Alan, nothing special, and not even what I was looking for *. A 2008 Nova Craft Cronje in Royalex with aluminum gunwales.

*My interest in tandem canoes is all but nil. I was hoping to find a 14-15 foot lightweight composite solo that was beat to heck cheap. I’d like to have an inexpensive day paddling boat to leave on the truck racks while I’m off tripping during long road trips.

Or another “decked European-style tandem touring canoe” to soloize and give to a friend. But the current and future state of RX being what it is I couldn’t take a pass.

I was hoping to start on the Cronje repairs and outfitting this weekend, but my stone guy delivered a dump truck of crusher run for the driveway, so my life has become shovel and rake centric.
 
Very true. I guess I was comparing them to the designs that are still available that seem to be from the late 19th/early 20th century. I still think credit should be due however. They're carrying on a long standing tradition of thinking it could be done slightly better and tweaking the designs to reflect current usage.

Alan
 
This is a fascintating topic. I have built sailboats before, but have never talked with any designers. All I know is that there are certain designs that "feel right" and several that don't. My first boats was a Sawyer Cruiser which was a wonderful flat water boat. The one I really miss is the Sawyer Charger. At 18 1/2 feet it was long, fast, dry and buoyant all at the same time. People mention the 222, but it seems more lake a big lake boat like the one you would want for salt water or Lake Superior.
 
I'm often tempted to do the same but I also realize that my boat fleet is a revolving door and that resale would take quite a hit.

De-lettering and removing the decals has never been a resale issue. It helps that most of the boats I’ve sold have gone to friends at below market values and they knew what the canoe was. I have sold a couple of de—lettered canoes to folks I didn’t know, but they were distinctive hulls that needed no ID badge.

I don’t strip every canoe, but some just look better without a mid-ships billboard. I usually remove the giant block letter MAD RIVER CANOE, but left it on my white kev Malecite. Those black letters somehow don’t look as fugly on that hull.
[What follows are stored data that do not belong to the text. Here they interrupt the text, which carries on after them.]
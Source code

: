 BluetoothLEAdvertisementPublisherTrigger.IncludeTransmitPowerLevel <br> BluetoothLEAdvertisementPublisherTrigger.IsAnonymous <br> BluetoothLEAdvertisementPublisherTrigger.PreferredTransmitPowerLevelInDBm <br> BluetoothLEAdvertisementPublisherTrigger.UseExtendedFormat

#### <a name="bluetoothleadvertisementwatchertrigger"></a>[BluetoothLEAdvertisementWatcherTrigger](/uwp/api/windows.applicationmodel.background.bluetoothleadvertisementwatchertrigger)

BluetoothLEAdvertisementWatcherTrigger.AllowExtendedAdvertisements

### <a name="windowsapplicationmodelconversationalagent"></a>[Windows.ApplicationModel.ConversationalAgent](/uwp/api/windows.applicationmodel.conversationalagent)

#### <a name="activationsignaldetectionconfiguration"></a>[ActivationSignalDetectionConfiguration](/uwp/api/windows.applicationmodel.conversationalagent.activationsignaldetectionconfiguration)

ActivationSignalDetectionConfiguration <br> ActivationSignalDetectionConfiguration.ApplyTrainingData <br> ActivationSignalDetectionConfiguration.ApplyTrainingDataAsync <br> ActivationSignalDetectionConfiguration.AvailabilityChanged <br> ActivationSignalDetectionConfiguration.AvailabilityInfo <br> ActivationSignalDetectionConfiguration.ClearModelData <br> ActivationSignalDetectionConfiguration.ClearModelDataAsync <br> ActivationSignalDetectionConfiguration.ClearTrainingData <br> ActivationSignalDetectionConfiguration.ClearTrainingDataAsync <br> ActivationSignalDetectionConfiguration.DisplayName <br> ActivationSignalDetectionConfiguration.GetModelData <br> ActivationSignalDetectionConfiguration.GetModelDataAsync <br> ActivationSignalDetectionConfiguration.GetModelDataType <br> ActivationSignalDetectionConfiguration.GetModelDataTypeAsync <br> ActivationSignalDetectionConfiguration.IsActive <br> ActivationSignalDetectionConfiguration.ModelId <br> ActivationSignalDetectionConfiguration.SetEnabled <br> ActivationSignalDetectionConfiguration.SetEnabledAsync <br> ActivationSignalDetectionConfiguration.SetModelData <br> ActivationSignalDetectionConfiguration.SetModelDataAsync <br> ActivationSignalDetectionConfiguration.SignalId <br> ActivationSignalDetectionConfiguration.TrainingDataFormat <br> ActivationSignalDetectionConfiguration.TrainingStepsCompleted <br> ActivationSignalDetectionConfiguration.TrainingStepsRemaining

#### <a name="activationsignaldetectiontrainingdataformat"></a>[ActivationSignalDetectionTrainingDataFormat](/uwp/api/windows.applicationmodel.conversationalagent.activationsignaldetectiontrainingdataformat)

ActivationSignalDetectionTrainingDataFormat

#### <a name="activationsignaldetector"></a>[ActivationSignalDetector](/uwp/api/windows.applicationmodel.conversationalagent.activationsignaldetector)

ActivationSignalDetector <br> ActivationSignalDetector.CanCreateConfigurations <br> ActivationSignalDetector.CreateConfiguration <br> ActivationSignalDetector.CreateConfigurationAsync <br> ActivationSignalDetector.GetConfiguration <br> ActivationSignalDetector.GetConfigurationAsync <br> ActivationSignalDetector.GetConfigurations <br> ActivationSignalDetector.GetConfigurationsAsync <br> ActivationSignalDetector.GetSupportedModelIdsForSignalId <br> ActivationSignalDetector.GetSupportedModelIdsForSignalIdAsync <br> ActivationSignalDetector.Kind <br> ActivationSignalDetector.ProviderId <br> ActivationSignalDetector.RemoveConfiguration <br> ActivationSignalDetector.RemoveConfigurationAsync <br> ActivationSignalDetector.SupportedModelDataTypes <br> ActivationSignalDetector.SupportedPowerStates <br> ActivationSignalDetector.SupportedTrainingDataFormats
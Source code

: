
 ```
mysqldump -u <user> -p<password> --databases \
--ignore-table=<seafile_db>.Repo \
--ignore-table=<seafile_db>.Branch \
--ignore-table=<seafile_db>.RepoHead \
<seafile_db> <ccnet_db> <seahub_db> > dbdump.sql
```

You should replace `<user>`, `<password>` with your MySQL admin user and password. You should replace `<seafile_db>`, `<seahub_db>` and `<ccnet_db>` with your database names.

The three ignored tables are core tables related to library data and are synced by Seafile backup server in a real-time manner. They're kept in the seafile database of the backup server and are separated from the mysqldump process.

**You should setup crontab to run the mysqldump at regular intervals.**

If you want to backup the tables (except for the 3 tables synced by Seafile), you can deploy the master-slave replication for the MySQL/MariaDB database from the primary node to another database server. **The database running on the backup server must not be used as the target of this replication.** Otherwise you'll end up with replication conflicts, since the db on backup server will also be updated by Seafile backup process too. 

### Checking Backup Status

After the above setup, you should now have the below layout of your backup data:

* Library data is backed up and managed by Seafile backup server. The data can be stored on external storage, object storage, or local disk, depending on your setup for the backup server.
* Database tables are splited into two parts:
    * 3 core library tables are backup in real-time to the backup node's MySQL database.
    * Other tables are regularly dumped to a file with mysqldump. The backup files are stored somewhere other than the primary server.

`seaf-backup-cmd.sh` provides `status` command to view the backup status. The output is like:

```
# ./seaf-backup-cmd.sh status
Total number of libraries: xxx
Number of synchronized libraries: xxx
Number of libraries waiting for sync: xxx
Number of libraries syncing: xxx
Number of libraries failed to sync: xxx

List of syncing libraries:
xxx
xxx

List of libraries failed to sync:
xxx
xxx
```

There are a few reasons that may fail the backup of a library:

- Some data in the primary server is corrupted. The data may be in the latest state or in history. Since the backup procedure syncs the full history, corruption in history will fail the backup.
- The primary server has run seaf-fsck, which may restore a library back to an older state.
Of course if you strip the letters off a 20 year old canoe you end up with an unfaded ghost image where the vinyl used to be.
 
There are certainly some less than ancient to younger guys pushing the envelope of whitewater canoe design. Craig Smerda was principal designer of the Esquif L'Edge which has been a runaway best seller. Jeremy Laucks has single-handedly created Blackfly Canoe and come up with one great design after another, in the space of only a few years. And my friend Mike Bolton designed his "Stinkeye" now being laid up in composite by John Kazimierczyk of Millbrook Boats and rechristened the "Blink".
 
I would agree that solo canoes specialized for class 4+ whitewater are probably the most likely area where there are modern advances beyond native canoes. However, I don't consider boats like the Blackfly or even the decked version of the L'Edge to be real "open" canoes. That said, the massive rocker and fine ends of Cree crooked canoe would seem to have been designed to run whitewater. It looks like it would be a bear or pig on lakes.

Crooked+Canoe+3.png


In any event, the designers of these whitewater canoes weren't "name designers" before their initial successful designs. Some canoe designers/companies who have a few initial successes end up being Oldy Moldie's "fiddling tweakers" after that. I suppose racers can tell all those Jensens apart, but I can't. Other creative designers like Mike Galt and John Winters seem to have stopped after eight or nine different canoes rather than endless tweaking.